The Laboring Body: The 2013 UCI Comparative Literature Graduate Conference


 Comparative Literature     Mar 15 2013 | 8:00 AM - 6:30 PM Humanities Gateway 1030

The Laboring Body
University of California, Irvine
Friday, March 15, 2013
Humanities Gateway 1030

Keynote Speaker: Nathan Brown, University of California, Davis

https://sites.google.com/site/ucicomplitgradconference/home

The last several years of global economic meltdown have reinvigorated public debate around the mechanisms of capitalism, particularly as people recognize their role in sustaining the system that exploits them. Organized labor, as well as those outside of the workforce (whether unemployed, homeless, or laboring in shadow economies), have played an important role in the Occupy movement and in uprisings in the Arab world, Europe, and elsewhere. Meanwhile, budget cuts and other austerity measures, as well as the general climate of crisis within the humanities and within public education as a whole, has produced a critical moment for student movements and academic workers throughout the world. While heterogeneous in their practices and conditions, these movements nonetheless share in common that they each have begun to organize the laboring body as a political force at the same time as it organizes itself. Recent theoretical work by thinkers such as David Harvey, Paolo Virno and Antonio Negri, to name just a few, has re- examined the role of labor, particularly as understood in the context of biopolitics.
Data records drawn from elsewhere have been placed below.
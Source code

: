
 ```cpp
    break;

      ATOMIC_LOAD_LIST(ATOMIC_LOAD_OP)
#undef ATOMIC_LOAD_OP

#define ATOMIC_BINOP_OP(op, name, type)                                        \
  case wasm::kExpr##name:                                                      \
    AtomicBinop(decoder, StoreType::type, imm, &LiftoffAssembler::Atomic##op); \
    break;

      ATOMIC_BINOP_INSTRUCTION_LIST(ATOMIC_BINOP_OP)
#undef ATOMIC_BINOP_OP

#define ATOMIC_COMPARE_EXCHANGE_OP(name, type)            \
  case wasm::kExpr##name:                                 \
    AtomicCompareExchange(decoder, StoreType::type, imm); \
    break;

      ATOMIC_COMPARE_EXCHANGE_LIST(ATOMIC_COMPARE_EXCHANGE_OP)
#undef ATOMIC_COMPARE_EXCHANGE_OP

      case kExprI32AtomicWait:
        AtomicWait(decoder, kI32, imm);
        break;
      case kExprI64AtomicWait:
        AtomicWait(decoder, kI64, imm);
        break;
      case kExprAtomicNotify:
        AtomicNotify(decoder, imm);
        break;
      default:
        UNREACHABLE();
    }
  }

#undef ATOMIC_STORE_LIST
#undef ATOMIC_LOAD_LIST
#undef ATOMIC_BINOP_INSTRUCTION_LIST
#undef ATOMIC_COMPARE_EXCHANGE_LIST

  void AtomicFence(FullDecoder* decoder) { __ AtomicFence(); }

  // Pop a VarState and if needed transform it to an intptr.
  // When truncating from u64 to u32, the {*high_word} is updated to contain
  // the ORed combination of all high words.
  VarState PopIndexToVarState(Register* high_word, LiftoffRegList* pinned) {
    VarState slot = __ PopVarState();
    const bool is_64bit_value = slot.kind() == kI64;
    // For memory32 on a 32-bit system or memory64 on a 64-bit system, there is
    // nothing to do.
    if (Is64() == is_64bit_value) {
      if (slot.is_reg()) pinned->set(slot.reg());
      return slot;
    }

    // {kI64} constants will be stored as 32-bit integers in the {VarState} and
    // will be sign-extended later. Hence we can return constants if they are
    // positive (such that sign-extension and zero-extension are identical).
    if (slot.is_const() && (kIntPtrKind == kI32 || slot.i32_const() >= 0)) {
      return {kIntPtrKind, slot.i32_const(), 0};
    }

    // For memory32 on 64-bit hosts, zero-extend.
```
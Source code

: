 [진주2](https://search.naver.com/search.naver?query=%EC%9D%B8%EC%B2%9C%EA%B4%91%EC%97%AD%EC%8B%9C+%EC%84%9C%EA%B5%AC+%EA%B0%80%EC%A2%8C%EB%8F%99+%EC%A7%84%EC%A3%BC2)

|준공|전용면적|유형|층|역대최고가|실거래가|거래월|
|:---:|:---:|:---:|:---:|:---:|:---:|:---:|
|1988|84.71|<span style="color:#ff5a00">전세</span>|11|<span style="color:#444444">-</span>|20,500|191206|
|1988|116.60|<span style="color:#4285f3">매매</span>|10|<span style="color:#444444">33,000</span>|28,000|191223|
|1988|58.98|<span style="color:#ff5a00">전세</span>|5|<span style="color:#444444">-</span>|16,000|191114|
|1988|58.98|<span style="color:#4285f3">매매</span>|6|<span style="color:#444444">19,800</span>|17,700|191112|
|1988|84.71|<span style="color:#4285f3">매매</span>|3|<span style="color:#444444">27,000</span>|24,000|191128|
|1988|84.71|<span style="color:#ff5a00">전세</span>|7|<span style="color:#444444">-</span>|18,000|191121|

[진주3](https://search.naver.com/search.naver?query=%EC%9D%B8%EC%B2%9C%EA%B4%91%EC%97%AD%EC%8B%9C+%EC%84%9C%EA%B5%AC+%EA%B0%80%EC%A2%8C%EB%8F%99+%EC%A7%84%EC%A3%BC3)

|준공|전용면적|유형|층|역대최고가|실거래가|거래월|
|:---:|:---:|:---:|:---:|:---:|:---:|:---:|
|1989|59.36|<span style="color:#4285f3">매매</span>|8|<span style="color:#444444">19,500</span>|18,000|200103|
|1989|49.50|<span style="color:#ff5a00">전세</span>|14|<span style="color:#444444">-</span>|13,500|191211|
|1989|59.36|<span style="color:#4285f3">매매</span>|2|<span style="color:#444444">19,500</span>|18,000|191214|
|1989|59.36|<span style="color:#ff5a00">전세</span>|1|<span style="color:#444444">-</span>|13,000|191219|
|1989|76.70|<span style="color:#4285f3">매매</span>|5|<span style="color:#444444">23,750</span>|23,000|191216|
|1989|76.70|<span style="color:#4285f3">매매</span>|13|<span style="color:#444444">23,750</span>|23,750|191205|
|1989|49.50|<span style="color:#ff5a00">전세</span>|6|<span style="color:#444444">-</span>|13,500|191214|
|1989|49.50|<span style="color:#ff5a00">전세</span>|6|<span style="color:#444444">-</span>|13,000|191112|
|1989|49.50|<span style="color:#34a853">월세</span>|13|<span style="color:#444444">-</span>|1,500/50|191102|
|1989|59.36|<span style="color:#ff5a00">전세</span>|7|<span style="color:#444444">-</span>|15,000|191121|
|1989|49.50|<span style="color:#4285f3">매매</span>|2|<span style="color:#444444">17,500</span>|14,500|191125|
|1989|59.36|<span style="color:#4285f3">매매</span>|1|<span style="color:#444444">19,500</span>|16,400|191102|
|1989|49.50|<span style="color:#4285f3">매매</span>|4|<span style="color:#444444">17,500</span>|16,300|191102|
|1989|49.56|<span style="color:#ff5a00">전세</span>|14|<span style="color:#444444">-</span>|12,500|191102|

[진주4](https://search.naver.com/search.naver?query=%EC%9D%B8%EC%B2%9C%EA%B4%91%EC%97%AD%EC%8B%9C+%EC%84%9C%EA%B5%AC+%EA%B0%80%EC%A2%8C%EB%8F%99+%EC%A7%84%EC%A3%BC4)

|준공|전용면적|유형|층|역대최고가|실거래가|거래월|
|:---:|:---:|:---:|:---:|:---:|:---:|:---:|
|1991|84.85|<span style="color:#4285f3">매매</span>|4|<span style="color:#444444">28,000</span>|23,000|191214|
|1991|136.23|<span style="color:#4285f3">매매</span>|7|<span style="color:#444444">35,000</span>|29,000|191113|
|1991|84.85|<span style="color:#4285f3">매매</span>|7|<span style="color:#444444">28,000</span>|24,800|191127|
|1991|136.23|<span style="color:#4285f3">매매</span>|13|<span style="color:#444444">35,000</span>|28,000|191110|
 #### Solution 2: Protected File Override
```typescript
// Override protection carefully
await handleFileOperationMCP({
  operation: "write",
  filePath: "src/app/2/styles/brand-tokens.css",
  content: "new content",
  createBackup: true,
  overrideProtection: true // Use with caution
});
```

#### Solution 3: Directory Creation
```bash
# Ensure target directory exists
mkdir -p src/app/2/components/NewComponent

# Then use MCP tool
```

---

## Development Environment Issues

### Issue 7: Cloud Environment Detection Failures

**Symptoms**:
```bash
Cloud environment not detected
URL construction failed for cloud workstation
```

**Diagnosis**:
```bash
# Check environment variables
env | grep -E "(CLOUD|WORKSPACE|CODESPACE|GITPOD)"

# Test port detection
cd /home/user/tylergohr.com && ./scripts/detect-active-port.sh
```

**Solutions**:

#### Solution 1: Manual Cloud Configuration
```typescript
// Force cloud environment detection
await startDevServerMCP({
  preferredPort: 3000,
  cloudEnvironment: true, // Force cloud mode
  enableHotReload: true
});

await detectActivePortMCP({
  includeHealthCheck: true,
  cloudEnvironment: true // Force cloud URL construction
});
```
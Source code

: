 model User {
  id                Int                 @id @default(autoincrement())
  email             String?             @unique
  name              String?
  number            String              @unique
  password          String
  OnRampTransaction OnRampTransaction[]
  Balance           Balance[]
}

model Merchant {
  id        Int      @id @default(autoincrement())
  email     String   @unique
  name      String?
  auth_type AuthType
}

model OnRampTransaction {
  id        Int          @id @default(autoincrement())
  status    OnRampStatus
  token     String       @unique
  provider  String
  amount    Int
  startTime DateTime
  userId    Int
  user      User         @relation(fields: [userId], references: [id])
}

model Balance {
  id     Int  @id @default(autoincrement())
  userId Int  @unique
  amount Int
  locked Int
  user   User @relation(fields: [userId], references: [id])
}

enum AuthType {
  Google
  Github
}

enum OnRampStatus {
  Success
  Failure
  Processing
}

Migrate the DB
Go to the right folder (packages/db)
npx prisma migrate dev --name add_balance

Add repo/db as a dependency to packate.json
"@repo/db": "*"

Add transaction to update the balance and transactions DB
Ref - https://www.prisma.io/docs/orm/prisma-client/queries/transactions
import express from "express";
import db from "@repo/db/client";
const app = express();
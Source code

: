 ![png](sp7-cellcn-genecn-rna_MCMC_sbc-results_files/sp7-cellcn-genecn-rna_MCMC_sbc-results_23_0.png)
This conference would like to address the ways in which politics is manifest at the level of labor embodied. In other words, how are bodies organized and self-organized within the system of labor at this most recent (neoliberal) stage of capitalism and the crises it currently faces? In what ways is the notion of labor being transformed when the body is no longer put to the service of capital but instead actively works against it? How do living relationships between knowledge and labor disrupt systems which create liberal conceptualizations of responsibility modeled on notions of labor, indebtedness and contractual obligation? How is labor aestheticized, and in what ways do myths or allegories of labor construct theories or reinforce ideologies of how bodies work (or are worked)? We invite papers from all who are engaged with questions of labor embodied, whether through politics, philosophy, critical theory, art, literature, film, science studies, culture or pedagogy, with a special emphasis on interdisciplinary work.